Monday, February 25, 2013

No. 465 – Castles Made of Sand

Performer: The Jimi Hendrix Experience
Songwriter: Jimi Hendrix
Original Release: Axis: Bold As Love
Year: 1967
Definitive Version: None

After Debbie and I got engaged, the search for a house began in earnest. The latter part of that statement is necessary, because the search began after we’d lived in our Gahanna apartment for a year. After a year, our lease was month-to-month, so we could leave at any moment with 30 days’ notice.

However, before our engagement early New Year’s 1997, the search primarily consisted of looking through newspaper classifieds to see whether there was anything that we just couldn’t pass up. There never was.

Well, I shouldn’t quite say that, I suppose. We took a quick look at a couple houses in German Village, but they only made us realize that we couldn’t afford what we really wanted in German Village, as I noted.

We found one neighborhood that seemed more approachable. It was between Gahanna and Westerville, and we found it while out looking at Christmas lights. The houses were decent size but seemed modest. It was like the neighborhood in which I grew up, except it wasn’t in Upper Arlington, so the houses probably had about $100K knocked off the price.

A few of the houses in that neighborhood, usually corner-lot houses, particularly appealed to me. They looked like spruced up farmhouses, with huge wrap-around porches that would be ideal for a swing and evening hanging out. I was curious to see what one of those looked like on the inside.

The drawback to the neighborhood was it was so new the trees primarily were newly planted twigs. Debbie’s apartment when we began to date had a little woods in the back, and she loved having that and being able to see birds. She wanted a real backyard—with trees. In driving around, we found a farmhouse that was at the middle of a courtyard that backed into a ravine that had a huge woods. If THAT house ever went on sale …

After we got engaged, however, we got serious about looking. Buying a house was a bit intimidating; it wasn’t like buying a stereo or even a car. I certainly had never done it before. Debbie had, and she didn’t want to operate alone. One of her nieces had a friend who was a real-estate agent. Debbie met with her, liked her and hired her.

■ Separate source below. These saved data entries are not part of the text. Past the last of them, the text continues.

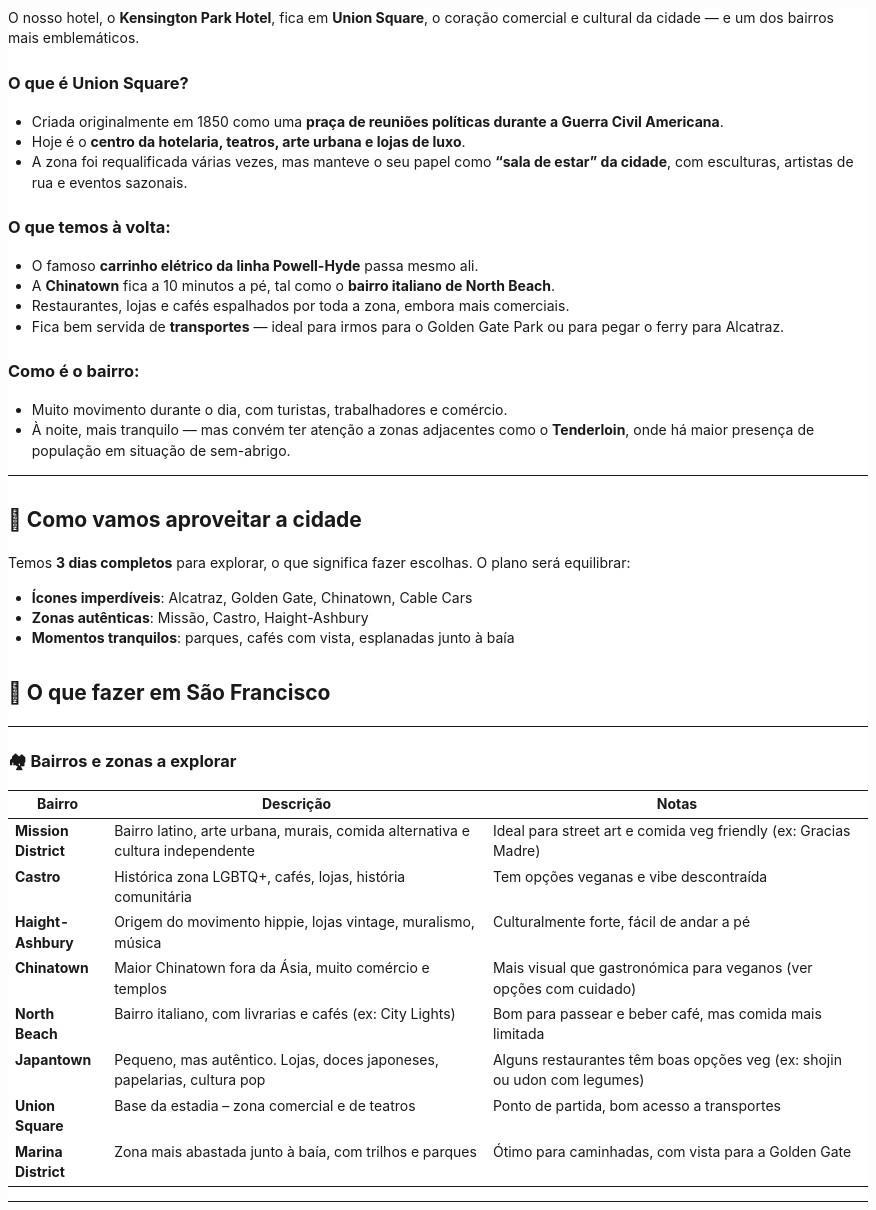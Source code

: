 O nosso hotel, o **Kensington Park Hotel**, fica em **Union Square**, o coração comercial e cultural da cidade — e um dos bairros mais emblemáticos.

### O que é Union Square?

- Criada originalmente em 1850 como uma **praça de reuniões políticas durante a Guerra Civil Americana**.
- Hoje é o **centro da hotelaria, teatros, arte urbana e lojas de luxo**.
- A zona foi requalificada várias vezes, mas manteve o seu papel como **“sala de estar” da cidade**, com esculturas, artistas de rua e eventos sazonais.

### O que temos à volta:
- O famoso **carrinho elétrico da linha Powell-Hyde** passa mesmo ali.
- A **Chinatown** fica a 10 minutos a pé, tal como o **bairro italiano de North Beach**.
- Restaurantes, lojas e cafés espalhados por toda a zona, embora mais comerciais.
- Fica bem servida de **transportes** — ideal para irmos para o Golden Gate Park ou para pegar o ferry para Alcatraz.

### Como é o bairro:
- Muito movimento durante o dia, com turistas, trabalhadores e comércio.
- À noite, mais tranquilo — mas convém ter atenção a zonas adjacentes como o **Tenderloin**, onde há maior presença de população em situação de sem-abrigo.

---

## 🔀 Como vamos aproveitar a cidade

Temos **3 dias completos** para explorar, o que significa fazer escolhas. O plano será equilibrar:

- **Ícones imperdíveis**: Alcatraz, Golden Gate, Chinatown, Cable Cars
- **Zonas autênticas**: Missão, Castro, Haight-Ashbury
- **Momentos tranquilos**: parques, cafés com vista, esplanadas junto à baía

## 📍 O que fazer em São Francisco

---

### 🏘️ **Bairros e zonas a explorar**

| Bairro | Descrição | Notas |
|--------|-----------|-------|
| **Mission District** | Bairro latino, arte urbana, murais, comida alternativa e cultura independente | Ideal para street art e comida veg friendly (ex: Gracias Madre) |
| **Castro** | Histórica zona LGBTQ+, cafés, lojas, história comunitária | Tem opções veganas e vibe descontraída |
| **Haight-Ashbury** | Origem do movimento hippie, lojas vintage, muralismo, música | Culturalmente forte, fácil de andar a pé |
| **Chinatown** | Maior Chinatown fora da Ásia, muito comércio e templos | Mais visual que gastronómica para veganos (ver opções com cuidado) |
| **North Beach** | Bairro italiano, com livrarias e cafés (ex: City Lights) | Bom para passear e beber café, mas comida mais limitada |
| **Japantown** | Pequeno, mas autêntico. Lojas, doces japoneses, papelarias, cultura pop | Alguns restaurantes têm boas opções veg (ex: shojin ou udon com legumes) |
| **Union Square** | Base da estadia – zona comercial e de teatros | Ponto de partida, bom acesso a transportes |
| **Marina District** | Zona mais abastada junto à baía, com trilhos e parques | Ótimo para caminhadas, com vista para a Golden Gate |

---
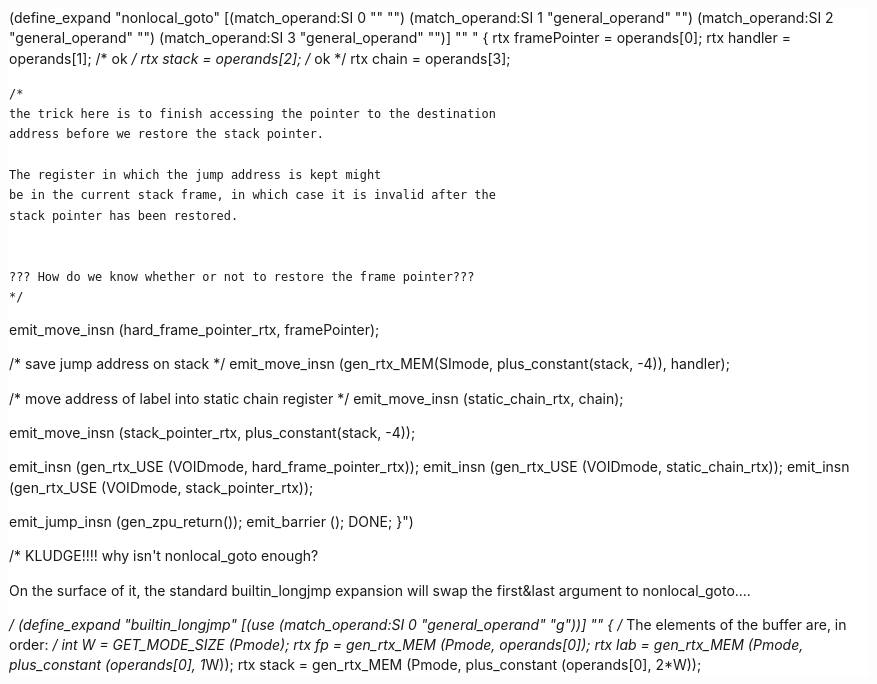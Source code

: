 (define_expand "nonlocal_goto"
  [(match_operand:SI 0 "" "")
   (match_operand:SI 1 "general_operand" "")
   (match_operand:SI 2 "general_operand" "")
   (match_operand:SI 3 "general_operand" "")]
  ""
  "
{
  rtx framePointer = operands[0];
  rtx handler = operands[1]; /* ok */
  rtx stack = operands[2]; /* ok  */
  rtx chain = operands[3];

	/* 
	the trick here is to finish accessing the pointer to the destination
	address before we restore the stack pointer.
	
	The register in which the jump address is kept might
	be in the current stack frame, in which case it is invalid after the
	stack pointer has been restored.


	??? How do we know whether or not to restore the frame pointer???	
	*/
  emit_move_insn (hard_frame_pointer_rtx, framePointer);
  
  /* save jump address on stack */
  emit_move_insn (gen_rtx_MEM(SImode, plus_constant(stack, -4)), handler);
  
  /* move address of label into static chain register */
  emit_move_insn (static_chain_rtx, chain);

  emit_move_insn (stack_pointer_rtx, plus_constant(stack, -4));

  emit_insn (gen_rtx_USE (VOIDmode, hard_frame_pointer_rtx));
  emit_insn (gen_rtx_USE (VOIDmode, static_chain_rtx));
  emit_insn (gen_rtx_USE (VOIDmode, stack_pointer_rtx));
  
  emit_jump_insn (gen_zpu_return());
  emit_barrier ();
  DONE;
}")


/* 
KLUDGE!!!! why isn't nonlocal_goto enough? 

On the surface of it, the standard builtin_longjmp expansion will
swap the first&last argument to nonlocal_goto....

*/
(define_expand "builtin_longjmp"
  [(use (match_operand:SI 0 "general_operand" "g"))]
  ""
{
  /* The elements of the buffer are, in order:  */
  int W = GET_MODE_SIZE (Pmode);
  rtx fp = gen_rtx_MEM (Pmode, operands[0]);
  rtx lab = gen_rtx_MEM (Pmode, plus_constant (operands[0], 1*W));
  rtx stack = gen_rtx_MEM (Pmode, plus_constant (operands[0], 2*W));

After a couple weeks, in March 1997, she brought us a few possibles. We culled the list to four where the price seemed right ($150K-$180K). The agent scheduled us to look at three on a Saturday and one on Sunday.

The first house we looked at on a sunny early-spring March day was a farmhouse in the neighborhood that we had had our eyes on. It wasn’t THE house, alas. Instead, it was the least desirable of the farmhouses based on the lot and location, but I finally got my inside view. It wasn’t impressive. The square footage was about 1,800, but it seemed smaller than that. The thing I remember most were smoke detectors high up on the walls—they looked like old elementary school bells. They were huge and ugly.

That wasn’t the only thing that dissuaded me, however. The neighborhood had huge power lines streaking over it, and I knew that that was bad. After my great-grandfather on Mom’s side died, my great-grandmother moved into a condo building that was adjacent to an electric transformer, and I’m convinced that the dementia that formed soon afterward was a direct result. I also since had seen a study that found that close proximity to power lines led to a much higher cancer rate. OK, moving right along …

The next house was in Gahanna. I was geeked about that house, too, because it had a pool, and I’d always wanted a pool. (And, yes, I knew that they cost a lot of money to maintain.) The pool area was done in wood decking and pretty cool, but the house itself was a classic. I called it the Elvis House after one look at the master bedroom, which had thick white shag carpeting and black tiled walls. Holy schlamoley! What year is this? 1974? OK, the bedroom can be redone, but Debbie didn’t want to bother. Next.

The last place was a nondescript house on a cul-de-sac. The things I remember about it were the second-story deck and the huge sloping backyard that didn’t have a single tree in it. Nuff said. I was starting to get the idea that the houses in our price range were mostly like this: You paid extra for trees.

The next day, we found out before we left that our agent couldn’t make that appointment, so we went alone. It was a fine house in Gahanna—simple—and Debbie noted with some surprise that the selling agent was a name she recognized from her youth. “HE’s still selling houses,” she asked rhetorically. Sure enough, it was the same guy.

The house itself was unmemorable—nice, but boring, and at the upper limit of our price range. However, at one point as we walked around the second floor, the agent offered that the couple who were selling were divorcing, so they probably would move quite a bit on the price. Well, he couldn’t have said a worse thing unless he said that the house was the site of a quintuple murder.

Debbie didn’t storm out, but we wrapped up our visit fairly quickly after that, and she told me when we got in the car that when he said that, that queered the deal as far as she was concerned. She didn’t like the idea that he would dispense with that information so willingly. It was real slimy, she said. I didn’t disagree, but I wouldn’t have cared as long the house drew me in. It didn’t.

So it was back to the drawing board. No problem. We didn’t think we’d land anything our first time out; we were only just getting started.